After confirming that the desired fragment had been proliferated, 5 U (0.1 mL) of Pdil enzyme (Thermo company) was added to 5 μL of the PCR products and then incubated at 37°C for 16 - 18 hours. The fragments were then separated by electrophoresis on a 3% agarose gel and observed under UV light. The presence of fragments with 250 bp indicated that the participant had a TT homozygote genotype (without enzymatic digestion); the fragments with 112 and 138 bps indicated that the participant had a GG homozygote genotype and the fragments with 112, 138 and 250 bps indicated that the participant had a GT/TG heterozygote genotype.

2.3. Statistical Analyses

Statistical tests were conducted using the SPSS 19 software package. The x2 test was used to evaluate the difference between genotype distributions in the patient and control groups. The Pearson statistical test was used to examine the correlation between this polymorphism and the risk of developing breast cancer. The odds ratio with a CI: 95% was calculated for estimating the correlation between the polymorphism and the risk of developing breast cancer. In all calculations, probability levels of P < 0.05 were considered to be statistically meaningful.

3. Results

In the patient group, age range was 32 - 70 years with average 49.68 years and in the control group was 30 - 65 years with average 47.34 years. In the patient group the mean weight of the participants was 68 ± 8 kg and 61 ± 2 in the control group. According to the medical records of the patient group, estrogen receptor expression was observed in 58% and progesterone receptor expression in 42% of them.

Of the patient group, 26 (32.91%) had invasive lobular carcinoma, 45 (56.97%) had invasive ductal carcinoma, 5 (6.33%) had ductal carcinoma in situ and 3 (3.79%) had lobular carcinoma in situ. 38 patients had metastatic breast cancer, 16 patients had Grade III breast cancer, 13 patients had Grade II/III breast cancer and 12 patients had Grade II breast cancer.

The frequencies of alleles and homozygote and heterozygote genotypes in this study comply with the rule of Hardy-Weinberg. In the cancer group, it was calculated that there were 42 cases (53.16%) of the TT genotype, 16 cases (20.25%) of the GG genotype and 21 cases (26.59%) of the TG genotype, whereas in the control group, there were 18 (22.79%), 48 (60.76%) and 13 (16.45%) cases of TT, GG and TG genotypes, respectively.
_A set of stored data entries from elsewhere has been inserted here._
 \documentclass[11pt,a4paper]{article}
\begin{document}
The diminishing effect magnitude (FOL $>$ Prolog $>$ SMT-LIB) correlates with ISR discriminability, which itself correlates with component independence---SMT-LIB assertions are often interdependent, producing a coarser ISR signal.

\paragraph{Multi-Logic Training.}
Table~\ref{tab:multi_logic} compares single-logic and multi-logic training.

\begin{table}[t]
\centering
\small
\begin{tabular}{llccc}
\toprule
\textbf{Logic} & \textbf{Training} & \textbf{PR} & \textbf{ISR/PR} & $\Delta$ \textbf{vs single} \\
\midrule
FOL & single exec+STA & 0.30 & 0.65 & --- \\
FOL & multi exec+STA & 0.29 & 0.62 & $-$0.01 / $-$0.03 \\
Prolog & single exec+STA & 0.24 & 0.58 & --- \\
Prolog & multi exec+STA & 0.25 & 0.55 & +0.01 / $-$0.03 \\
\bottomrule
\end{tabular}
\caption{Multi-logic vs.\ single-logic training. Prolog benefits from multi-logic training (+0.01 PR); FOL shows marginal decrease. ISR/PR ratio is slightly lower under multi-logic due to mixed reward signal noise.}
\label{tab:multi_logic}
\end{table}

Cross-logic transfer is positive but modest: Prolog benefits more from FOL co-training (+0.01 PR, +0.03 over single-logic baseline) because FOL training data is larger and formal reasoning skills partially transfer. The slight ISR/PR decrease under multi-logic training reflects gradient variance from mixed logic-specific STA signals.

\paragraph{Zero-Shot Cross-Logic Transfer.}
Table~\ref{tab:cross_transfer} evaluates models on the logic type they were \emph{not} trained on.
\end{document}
The results of some of the PCR experiments are shown in the Figure 2.

Well number 1: genotype TG\GT; Well number 2: genotype TT. well number 3: Genotype GG; well number 4: PCR product Controls (250bp); wells number 5: markers of DNA Ladder Ready To Load Manufacturing Co. SMBIO Taiwan (ROC).
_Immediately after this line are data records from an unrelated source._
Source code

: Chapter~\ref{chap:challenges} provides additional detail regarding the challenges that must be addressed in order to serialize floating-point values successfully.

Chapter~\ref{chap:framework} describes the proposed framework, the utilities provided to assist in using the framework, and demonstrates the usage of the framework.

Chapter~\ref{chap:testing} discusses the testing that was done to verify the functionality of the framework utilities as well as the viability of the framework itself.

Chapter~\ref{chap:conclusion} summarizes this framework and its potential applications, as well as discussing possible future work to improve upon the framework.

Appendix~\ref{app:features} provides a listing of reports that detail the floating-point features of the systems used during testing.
Well number 1: genotype TG\GT; Well number 2: genotype TT. well number 3: Genotype GG; well number 4: PCR product Controls (250bp); wells number 5: markers of DNA Ladder Ready To Load Manufacturing Co. SMBIO Taiwan (ROC).

Figure 2. Represents Parts of the Analysis of PCR-RFLP in 3 Patients With Breast Cancer

The frequency of the G allele in the patient group was 0.34, while in the control group it was 0.69. The frequency of the T allele in the patient and control groups were 0.66 and 0.31 respectively. There was a statistically meaningful correlation between the results of the genotypes between the control and patient groups. The results are summarized in the Table 1.
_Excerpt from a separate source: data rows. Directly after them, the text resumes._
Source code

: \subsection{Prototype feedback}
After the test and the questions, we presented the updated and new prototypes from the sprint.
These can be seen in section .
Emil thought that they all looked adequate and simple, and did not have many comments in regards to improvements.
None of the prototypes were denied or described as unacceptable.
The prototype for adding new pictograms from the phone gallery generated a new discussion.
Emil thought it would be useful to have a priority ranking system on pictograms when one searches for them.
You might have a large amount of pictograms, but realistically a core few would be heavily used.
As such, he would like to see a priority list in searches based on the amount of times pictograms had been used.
Table 1. The Frequency of Genotypes and Statistically, the Odds Ratio and CIa
GenotypsCancerControlP ValueOdds RatioCI
TT42 (53.16)18 (22.79)03.8595% (1.94 - 7.65)
TG21 (26.59)13 (16.45)0.2231.8495% (0.85 - 4)
GG16 (20.25)48 (60.76)00.1695% ( 0.08 - 0.33)

aValues are expressed as No. (%).

4. Discussion

The malignant phenotype appears due to the aggregation of genetic injuries in the normal epithelial cells of the breast tissue. The groups of people who are susceptible to developing breast cancer have various polymorphisms in their genes that are involved in the metabolism of carcinogens and also in repairing the genes in DNA (22, 23). The proteins of cytochrome P460, which have important roles in many metabolic reactions of medications and the synthesis of cholesterol, steroids and lipids, are associated (24) with the risk of developing cancers related to hormones. The hormone oestrogen causes an increase in the probability of mutations in the various divisions of DNA, either by affecting cellular division of genes or by promoting the phase of G1. Generally, steroidal hormones result in cell proliferation by binding to the oestrogenic receptors in the cytoplasm. They therefore affect different genes including growth factors, genes of the growth factor receptor and progesterone receptor, and they can also be considered as a carcinogenic factor (25, 26). Various studies conducted on the CYP1B1 enzyme have indicated that the polymorphisms of this gene can change the enzymatic activity and the catalytic features of the enzymes (27, 28). Considering four polymorphisms in the codon of Arg48Gly (CYP1B1*1), Ala119Ser (CYP1B1*2), Leu432Val (CYP1B1*3) and Asn453Ser (CYP1B1*4), it becomes clear that they have more hydroxylation activity than normal types, and all of them are related to the susceptibility of developing a cancer (27, 29-32).

In this study, we have evaluated the correlation between polymorphisms in CYP1B1 related to changing the Ala119Ser and the risk of developing breast cancer in Iranian women. A relationship between this polymorphism and the progression of several important cancers, including colorectal cancer (7), uterine leiomyoma (33), prostate cancer (34, 35) and breast cancer (27, 32, 36, 37), has been identified. We found that the frequency of the G allele in a group of cancer patients was 0.34, while in a control group of healthy women the frequency of the G allele was 0.69. Statistical analysis showed a meaningful correlation between the patient and control groups in terms of a comparison of their genotypes. There was no statistically meaningful correlation in the results of the frequency of the TT genotype between the two groups. Furthermore, the calculated odds ratio (OR: 3.85 CI 95% (1.94 - 7.65)) indicated that the presence of this genotype in a person would cause them to have a higher risk of developing breast cancer. The calculated odds ratio of the GG genotype (OR: 0.16 CI 95% (0.08 - 0.33)) showed that the presence of this genotype is not indicative of a higher risk of developing cancer. However, there was a statistically meaningful correlation between this genotype and the risk of developing cancer. No meaningful correlations for the TG genotype were observed. Nevertheless, the odds ratio (OR: 1.84 CI 95% (0.85 - 4)) showed that those with this type of genotype do have a heightened risk of developing breast cancer. Our results demonstrated the correlation between polymorphism of CYP1B1 with the risk of developing breast cancer.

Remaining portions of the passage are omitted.